[Rendered images with source text]
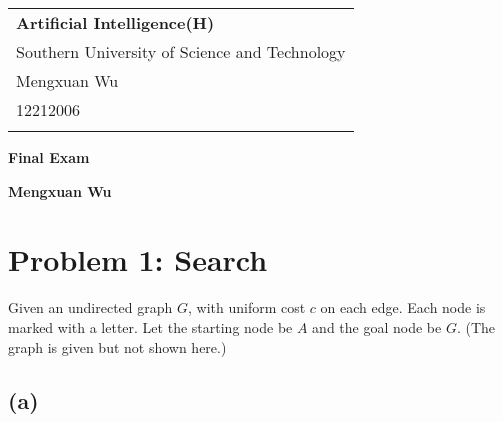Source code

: \documentclass[a4paper,12pt]{article}
\begin{document}



\thispagestyle{empty} %

\begin{tabular}{p{15.5cm}}
{\large \bf Artificial Intelligence(H)} \\
Southern University of Science and Technology \\ Mengxuan Wu \\ 12212006 \\
\hline
\\
\end{tabular}

\vspace*{0.3cm} %

\begin{center}
	{\Large \bf Final Exam}
	\vspace{2mm}

	{\bf Mengxuan Wu}
		
\end{center}  

\vspace{0.4cm}

\section*{Problem 1: Search}

Given an undirected graph $G$, with uniform cost $c$ on each edge. Each node is marked with a letter. Let the starting node be $A$ and the goal node be $G$. (The graph is given but not shown here.)

\subsection*{(a)}
\end{document}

* _Your assignment_: With the pictures dropped, write out all of the entries word for word.

* _Written answer_:
Source code

: \documentclass[a4paper,12pt]{article}
\begin{document}



\thispagestyle{empty} %

\begin{tabular}{p{15.5cm}}
{\large \bf Artificial Intelligence(H)} \\
Southern University of Science and Technology \\ Mengxuan Wu \\ 12212006 \\
\hline
\\
\end{tabular}

\vspace*{0.3cm} %

\begin{center}
	{\Large \bf Final Exam}
	\vspace{2mm}

	{\bf Mengxuan Wu}
		
\end{center}  

\vspace{0.4cm}

\section*{Problem 1: Search}

Given an undirected graph $G$, with uniform cost $c$ on each edge. Each node is marked with a letter. Let the starting node be $A$ and the goal node be $G$. (The graph is given but not shown here.)

\subsection*{(a)}
\end{document}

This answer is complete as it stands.